Given records: Begin

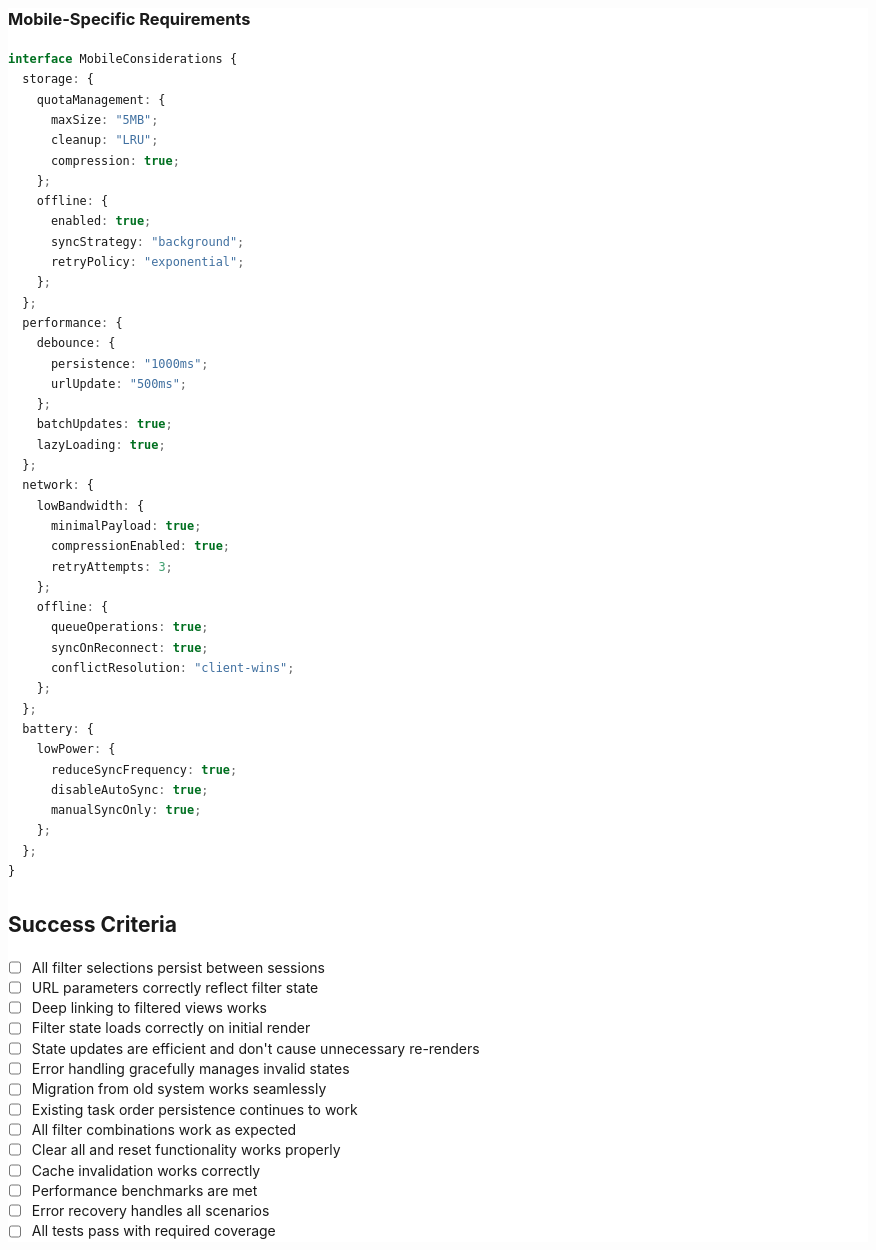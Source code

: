### Mobile-Specific Requirements

```typescript
interface MobileConsiderations {
  storage: {
    quotaManagement: {
      maxSize: "5MB";
      cleanup: "LRU";
      compression: true;
    };
    offline: {
      enabled: true;
      syncStrategy: "background";
      retryPolicy: "exponential";
    };
  };
  performance: {
    debounce: {
      persistence: "1000ms";
      urlUpdate: "500ms";
    };
    batchUpdates: true;
    lazyLoading: true;
  };
  network: {
    lowBandwidth: {
      minimalPayload: true;
      compressionEnabled: true;
      retryAttempts: 3;
    };
    offline: {
      queueOperations: true;
      syncOnReconnect: true;
      conflictResolution: "client-wins";
    };
  };
  battery: {
    lowPower: {
      reduceSyncFrequency: true;
      disableAutoSync: true;
      manualSyncOnly: true;
    };
  };
}
```

## Success Criteria

- [ ] All filter selections persist between sessions
- [ ] URL parameters correctly reflect filter state
- [ ] Deep linking to filtered views works
- [ ] Filter state loads correctly on initial render
- [ ] State updates are efficient and don't cause unnecessary re-renders
- [ ] Error handling gracefully manages invalid states
- [ ] Migration from old system works seamlessly
- [ ] Existing task order persistence continues to work
- [ ] All filter combinations work as expected
- [ ] Clear all and reset functionality works properly
- [ ] Cache invalidation works correctly
- [ ] Performance benchmarks are met
- [ ] Error recovery handles all scenarios
- [ ] All tests pass with required coverage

Given records: End

What needs to be done = From the data, work out how many lines include the word "persistence"; the reply is that number and nothing else.

Expected answer = 2